Internal audit is a key pillar to good governance. It provides the board of directors, the audit committee, the chief executive officer, senior executives and stakeholders with an independent view on whether the organisation has an appropriate risk and control environment, whilst also acting as a catalyst for a strong risk and compliance culture within an organisation. Internal audits are conducted in accordance with detailed audit plans which are based on a risk-based assessment of internal audit needs for the organisation. Risk based audit plans are subject to regular revision to be able to align with the strategic objectives and latest information from the risk management process. Due emphasis is given to compliance with policies and procedures and the efficiency and effectiveness of controls. Internal audit work is risk–based and encompasses both financial and non–financial operations of the organisation. A common pitfall in implementing an internal audit function is to begin with tactical implementation without a strategic framework. Failure to establish clear value expectations and a disciplined approach, may result in unnecessary delays, cost and disappointment.
To create an effective internal audit function, the expectations of the primary stakeholders must determine how the function will deliver the desired value.
Common internal audit value drivers (stakeholder expectations) identified include the following:
- Risk management and control assurance
- Assessment of internal control effectiveness and efficiency
- Creating awareness of risk and control
- Regulatory and corporate compliance assurance
- Ability to respond to urgent events
- Return on value from the internal audit investment
- Consultative partnering to address complex issues (co-sourcing/outsourcing)

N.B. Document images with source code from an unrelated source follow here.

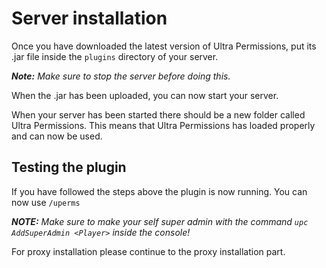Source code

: # Server installation
Once you have downloaded the latest version of Ultra Permissions, put its .jar file inside the `plugins` directory of your server.
<br>

***Note:*** *Make sure to stop the server before doing this.*
<br>

When the .jar has been uploaded, you can now start your server.
<br>

When your server has been started there should be a new folder called Ultra Permissions. This means that Ultra Permissions has loaded properly and can now be used.
<br>

## Testing the plugin
If you have followed the steps above the plugin is now running. 
You can now use `/uperms`
<br>

***NOTE:*** *Make sure to make your self super admin with the command*
            *`upc AddSuperAdmin <Player>` inside the console!*
<br>

For proxy installation please continue to the proxy installation part.
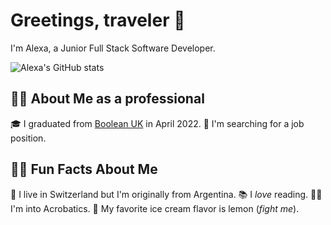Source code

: # Greetings, traveler 👋

I'm Alexa, a Junior Full Stack Software Developer.

![Alexa's GitHub stats](https://github-readme-stats.vercel.app/api?username=alexamaingard&show_icons=true&theme=dracula&hide=stars,issues)

## :woman_technologist: About Me as a professional

:mortar_board: I graduated from [Boolean UK](https://boolean.co.uk/) in April 2022.
:mag_right: I'm searching for a job position.

## :sassy_woman: Fun Facts About Me

:round_pushpin: I live in Switzerland but I'm originally from Argentina.
:books: I *love* reading.
:woman_cartwheeling: I'm into Acrobatics.
:lemon: My favorite ice cream flavor is lemon (*fight me*).
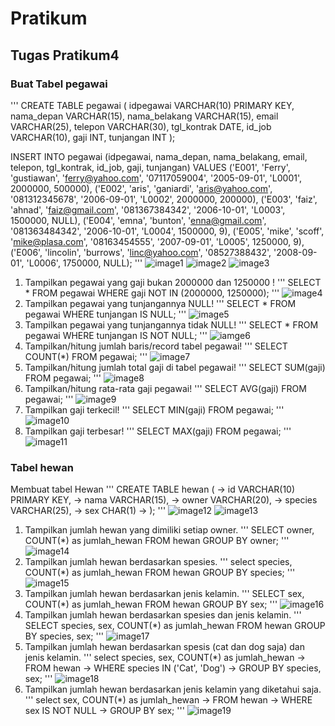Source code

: # Pratikum
## Tugas Pratikum4

### Buat Tabel pegawai
'''
 CREATE TABLE pegawai (
  idpegawai VARCHAR(10) PRIMARY KEY,
  nama_depan VARCHAR(15),
  nama_belakang VARCHAR(15),
  email VARCHAR(25),
  telepon VARCHAR(30),
  tgl_kontrak DATE,
  id_job VARCHAR(10),
  gaji INT,
  tunjangan INT
);


INSERT INTO pegawai (idpegawai, nama_depan, nama_belakang, email, telepon, tgl_kontrak, id_job, gaji, tunjangan)
VALUES
('E001', 'Ferry', 'gustiawan', 'ferry@yahoo.com', '07117059004', '2005-09-01', 'L0001', 2000000, 500000),
('E002', 'aris', 'ganiardi', 'aris@yahoo.com', '081312345678', '2006-09-01', 'L0002', 2000000, 200000),
('E003', 'faiz', 'ahnad', 'faiz@gmail.com', '081367384342', '2006-10-01', 'L0003', 1500000, NULL),
('E004', 'emna', 'bunton', 'enna@gmail.com', '081363484342', '2006-10-01', 'L0004', 1500000, 9),
('E005', 'mike', 'scoff', 'mike@plasa.com', '08163454555', '2007-09-01', 'L0005', 1250000, 9),
('E006', 'lincolin', 'burrows', 'linc@yahoo.com', '08527388432', '2008-09-01', 'L0006', 1750000, NULL); 
'''
![image1](SS/SS1.png)
![image2](SS/SS2.png)
![image3](SS/SS3.png)

1. Tampilkan pegawai yang gaji bukan 2000000 dan 1250000 !
'''
 SELECT * FROM pegawai WHERE gaji NOT IN (2000000, 1250000);
'''
![image4](SS/SS4.png)
2. Tampilkan pegawai yang tunjangannya NULL!
'''
 SELECT * FROM pegawai WHERE tunjangan IS NULL;
'''
![image5](SS/SS5.png)
3. Tampilkan pegawai yang tunjangannya tidak NULL!
'''
 SELECT * FROM pegawai WHERE tunjangan IS NOT NULL;
'''
![iamge6](SS/SS6.png)
4. Tampilkan/hitung jumlah baris/record tabel pegawai!
'''
 SELECT COUNT(*) FROM pegawai;
'''
![image7](SS/SS7.png)
5. Tampilkan/hitung jumlah total gaji di tabel pegawai!
'''
 SELECT SUM(gaji) FROM pegawai;
'''
![image8](SS/SS8.png)
6. Tampilkan/hitung rata-rata gaji pegawai!
'''
 SELECT AVG(gaji) FROM pegawai;
'''
![image9](SS/SS9.png)
7. Tampilkan gaji terkecil!
'''
 SELECT MIN(gaji) FROM pegawai;
'''
![image10](SS/SS10.png)
8. Tampilkan gaji terbesar!
'''
 SELECT MAX(gaji) FROM pegawai;
'''
![image11](SS/SS11.png)

### Tabel hewan
Membuat tabel Hewan
'''
 CREATE TABLE hewan (
    -> id VARCHAR(10) PRIMARY KEY,
    -> nama VARCHAR(15),
    -> owner VARCHAR(20),
    -> species VARCHAR(25),
    -> sex CHAR(1)
    -> );
'''
![image12](SS/SS12.png)
![image13](SS/SS13.png)
1. Tampilkan jumlah hewan yang dimiliki setiap owner.
'''
 SELECT owner, COUNT(*) as jumlah_hewan FROM hewan GROUP BY owner;
'''
![image14](SS/SS14.png)
2. Tampilkan jumlah hewan berdasarkan spesies.
'''
 select species, COUNT(*) as jumlah_hewan FROM hewan GROUP BY species;
'''
![image15](SS/SS15.png)
3. Tampilkan jumlah hewan berdasarkan jenis kelamin.
'''
 SELECT sex, COUNT(*) as jumlah_hewan FROM hewan GROUP BY sex;
'''
![image16](SS/SS16.png)
4. Tampilkan jumlah hewan berdasarkan spesies dan jenis kelamin.
'''
 SELECT species, sex, COUNT(*) as jumlah_hewan FROM hewan GROUP BY species, sex;
'''
![image17](SS/SS17.png)
5. Tampilkan jumlah hewan berdasarkan spesis (cat dan dog saja) dan jenis kelamin.
'''
 select species, sex, COUNT(*) as jumlah_hewan
    -> FROM hewan
    -> WHERE species IN ('Cat', 'Dog')
    -> GROUP BY species, sex;
'''
![image18](SS/SS18.png)
6. Tampilkan jumlah hewan berdasarkan jenis kelamin yang diketahui saja.
'''
 select sex, COUNT(*) as jumlah_hewan
    -> FROM hewan
    -> WHERE sex IS NOT NULL
    -> GROUP BY sex;
'''
![image19](SS/SS19.png)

- Effective management of internal audit
Identifying the critical success factors helps internal audit to understand the limited number of elements that are critical for the accomplishment of the vision and mission. It also provides internal audit with the essential elements against which all initiatives should be vetted and helps to focus available resources.
Internal audit follows dynamic processes that enable them to meet business and stakeholder needs and expectations.